Amid the calls for the revocation of three black laws, farmer leaders are also asking for the legal guarantee of MSPs for 23 agro-commodities. Their success in getting the three laws revoked has emboldened them to demand MSPs for a larger basket of commodities.
The farmers’ protest has borne fruit after over a year of struggle. However, their efforts were not linear. The protesting farmers were labelled “anti-national” and Khalistani (Sikh separatists), even accused of receiving funds from anti-India forces. They were beaten by batons, tear gassed, and faced water cannons. Many were arrested and several hundreds were even killed. They braved extreme heat, bitter cold, and even the coronavirus pandemic. Nothing curved the spine of the Indian farmers.
Their non-violent struggle against the might of the state has resulted in success.
It has prompted discussions about other large-scale protests in India.
Between December 2019 and March 2020, Shaheen Bagh in Delhi saw thousands of people gather to protest against the Citizenship Amendment Act (CAA). There were concerns that a large number of Muslims would be driven out of the country if they failed to provide documentary evidence of Indian citizenship. Muslims but also several secular Hindus were apprehensive that the CAA was an anti-Muslim law being brought in by the pro-Hindu Modi government.
During the Shaheen Bagh protests, women, men, and children of all religions came together to force the Modi government to roll back its discriminatory citizenship law and other policies that were heavily loaded against Muslims, putting members of the community at a disadvantage on several fronts. Furthermore, Muslims were at the receiving end of hate speeches and anti-Muslim remarks, even genocidal warnings by BJP leaders. In February, mobs chanting Hindu slogans unleashed violence against Muslims, their shops and places of worship, killing around 40 people and injuring many more.
Can those protesting the CAA hope for success too? The success of the farmers has inspired several politicians to take up the cause of the Shaheen Bagh protestors.
The Trinamool Congress, which defeated the BJP in recent elections to the West Bengal assembly, is hoping to carve a larger role for itself on the national level.
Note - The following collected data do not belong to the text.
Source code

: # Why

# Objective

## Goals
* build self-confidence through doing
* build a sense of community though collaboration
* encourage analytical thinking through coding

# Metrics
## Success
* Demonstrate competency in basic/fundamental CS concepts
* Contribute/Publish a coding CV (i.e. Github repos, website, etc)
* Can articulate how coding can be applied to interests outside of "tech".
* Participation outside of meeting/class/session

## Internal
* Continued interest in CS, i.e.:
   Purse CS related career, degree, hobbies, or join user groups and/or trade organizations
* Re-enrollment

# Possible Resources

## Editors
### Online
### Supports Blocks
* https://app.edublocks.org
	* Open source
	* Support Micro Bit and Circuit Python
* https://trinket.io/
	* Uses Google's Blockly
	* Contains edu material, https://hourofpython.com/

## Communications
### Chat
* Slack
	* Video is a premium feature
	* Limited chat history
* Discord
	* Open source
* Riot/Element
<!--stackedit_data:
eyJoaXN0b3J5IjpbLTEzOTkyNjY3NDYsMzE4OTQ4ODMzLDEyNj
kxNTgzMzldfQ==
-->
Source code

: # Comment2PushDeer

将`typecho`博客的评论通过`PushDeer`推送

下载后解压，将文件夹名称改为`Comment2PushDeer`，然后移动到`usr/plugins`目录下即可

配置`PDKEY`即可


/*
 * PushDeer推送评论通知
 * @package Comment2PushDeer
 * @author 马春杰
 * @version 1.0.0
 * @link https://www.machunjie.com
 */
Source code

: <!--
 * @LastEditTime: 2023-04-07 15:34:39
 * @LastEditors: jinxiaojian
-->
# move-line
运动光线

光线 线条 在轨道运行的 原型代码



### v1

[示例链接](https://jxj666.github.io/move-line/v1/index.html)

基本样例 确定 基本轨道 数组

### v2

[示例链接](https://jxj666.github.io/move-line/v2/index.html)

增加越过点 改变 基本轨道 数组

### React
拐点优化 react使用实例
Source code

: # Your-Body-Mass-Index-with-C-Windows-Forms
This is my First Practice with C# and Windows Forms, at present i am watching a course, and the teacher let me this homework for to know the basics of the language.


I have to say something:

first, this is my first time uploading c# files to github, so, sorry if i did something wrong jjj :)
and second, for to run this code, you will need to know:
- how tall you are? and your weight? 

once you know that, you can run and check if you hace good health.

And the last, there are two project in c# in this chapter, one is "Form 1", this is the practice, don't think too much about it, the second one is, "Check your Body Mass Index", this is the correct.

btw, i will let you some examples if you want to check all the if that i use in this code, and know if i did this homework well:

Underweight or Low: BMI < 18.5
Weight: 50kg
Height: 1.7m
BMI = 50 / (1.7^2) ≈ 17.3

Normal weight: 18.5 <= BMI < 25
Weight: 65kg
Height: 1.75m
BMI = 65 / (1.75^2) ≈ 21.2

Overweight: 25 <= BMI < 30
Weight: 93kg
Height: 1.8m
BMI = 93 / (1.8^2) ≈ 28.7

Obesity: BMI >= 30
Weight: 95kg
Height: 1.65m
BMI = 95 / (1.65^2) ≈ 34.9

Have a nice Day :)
Its leaders plan to hit the streets soon to protest against the CAA and the related National Register for Citizens. Likewise, the All India Majlis-e-Ittehad-ul-Muslimeen (AIMIM) plans to mobilize against the CAA. It is “the turn of the Muslim community to force the central government to withdraw the CAA,” the AIMIM’s leader Asaduddin Owaisi said at a rally soon after Modi’s announcement on the farm laws. These parties want to unify the Muslim vote ahead of the upcoming assembly elections.
In the farmers’ battle against the Modi government, the latter blinked. Will the Modi government blink again on the citizenship issue? Or do Muslims not qualify for the successful exercise of their right to protest by virtue of their being Muslim in a nation that is increasingly becoming anti-Muslim under Modi’s shadow?